FE Power Forums
FE Power Forums => Non-FE Discussion Forum => Topic started by: Gaugster on December 04, 2021, 08:46:48 PM
-
I have my Ford 9" completely disassembled for a rebuild. Is gluing a magnet to the bottom interior a good recommendation? Picture shows the JB weld and magnet I could use. One of my books suggested to do so for a little extra insurance. New 3.89 ring and pinion, Moser 31 spline axles and a Powertrax Grip Pro (spiral gears) posi.
-
If ya have a welder or Friend that can... weld a drain in the bottom of ya housing while the 3rd member is out
Install a magnetic drain plug bolt ... or install the magnet
Ricky.
-
My 67 GT 500 has a magnet in the bottom of housing that is a donut shape. Being it's a pre-may 67 car the fill plug is in the back of the housing. I don't see how a magnetic fill plug would be of any value above the oil level.
-
A magnetic drain plug is probably the easiest if the housing has a drain. But an epoxied magnet in the housing is good too. We had a bunch of Rockwell R170's at work in a fleet with very short drivelines and they kept eating pinion bearings. Rockwell's solution was to JB Weld magnets in the housing as their sales pitch was it isn't a design problem but residual contamination. It didn't solve the pinion problem, but it did prolong the life quite a bit. Amazing how much crap they would catch.
-
I’m not sure it’s necessary to JB Weld the magnet to the housing, especially if it’s on the bottom of the housing. If you somehow launch the magnet off the bottom of the housing that would be the least of your worries. LOL
-
I’m not sure it’s necessary to JB Weld the magnet to the housing, especially if it’s on the bottom of the housing. If you somehow launch the magnet off the bottom of the housing that would be the least of your worries. LOL
I've never seen the need as on teardown the gear lube I've seen doesn't show any metal flakes. But, I'd instead slap a magnet, as noted, on the OUTSIDE of the housing as it would serve the same purpose. That or or drill it for a magnetic drain plug as then one could easily drain it for a fluid change and check for metal particles.
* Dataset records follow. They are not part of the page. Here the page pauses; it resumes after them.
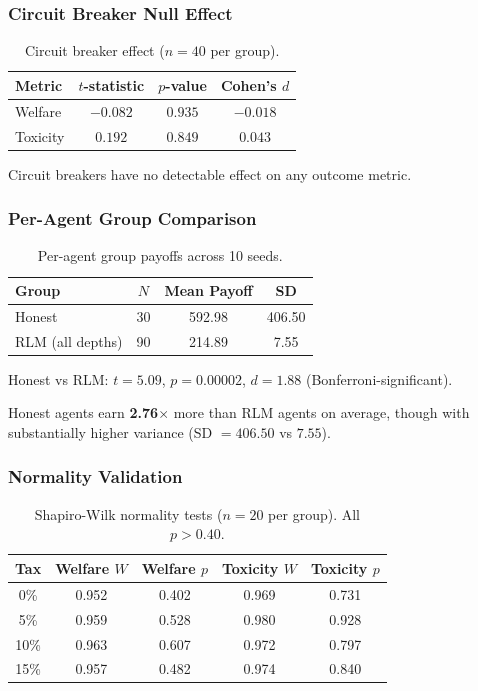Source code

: \documentclass[11pt]{article}
\begin{document}
\subsubsection{Circuit Breaker Null Effect}

\begin{table}[H]
\centering
\caption{Circuit breaker effect ($n = 40$ per group).}
\label{tab:cb}
\small
\begin{tabular}{@{}lccc@{}}
\toprule
Metric & $t$-statistic & $p$-value & Cohen's $d$ \\
\midrule
Welfare & $-0.082$ & $0.935$ & $-0.018$ \\
Toxicity & $0.192$ & $0.849$ & $0.043$ \\
\bottomrule
\end{tabular}
\end{table}

Circuit breakers have no detectable effect on any outcome metric.

\subsubsection{Per-Agent Group Comparison}

\begin{table}[H]
\centering
\caption{Per-agent group payoffs across 10 seeds.}
\label{tab:agents-results}
\small
\begin{tabular}{@{}lccc@{}}
\toprule
Group & $N$ & Mean Payoff & SD \\
\midrule
Honest & 30 & 592.98 & 406.50 \\
RLM (all depths) & 90 & 214.89 & 7.55 \\
\bottomrule
\end{tabular}

\vspace{4pt}
\footnotesize Honest vs RLM: $t = 5.09$, $p = 0.00002$, $d = 1.88$ (Bonferroni-significant).
\end{table}

Honest agents earn \textbf{2.76$\times$} more than RLM agents on average, though with substantially higher variance (SD $= 406.50$ vs $7.55$).

\subsubsection{Normality Validation}

\begin{table}[H]
\centering
\caption{Shapiro-Wilk normality tests ($n = 20$ per group). All $p > 0.40$.}
\label{tab:normality}
\small
\begin{tabular}{@{}ccccc@{}}
\toprule
Tax & Welfare $W$ & Welfare $p$ & Toxicity $W$ & Toxicity $p$ \\
\midrule
0\% & 0.952 & 0.402 & 0.969 & 0.731 \\
5\% & 0.959 & 0.528 & 0.980 & 0.928 \\
10\% & 0.963 & 0.607 & 0.972 & 0.797 \\
15\% & 0.957 & 0.482 & 0.974 & 0.840 \\
\bottomrule
\end{tabular}
\end{table}
\end{document}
I do so on stick trannys, especially new ones, just to be sure any machining/assembly crap gets caught by the magnetized drain plug.
-
Last time I saw metal in a rear end, the 90w looked like murky silver paint. Not much that a magnet would do to help that. Agree with doing a drain plug on the bottom of the housing, mag plug or not. Mine does not have it and I wish it did, primarily for ease of draining to switch center sections.
-
I agree epoxy is not necessary, but using the JB Weld was the axle manufacturers procedure and since these were all warranty supplied parts we followed their process. The magnetic did extend the service interval. We went from around 260k miles on a diff to consistently over 300k.
In most performance/street car applications I'm not sure it helps as the oil tends to get drained quite often in terms of mileage so unless something is coming apart there is a pretty low level of contamination.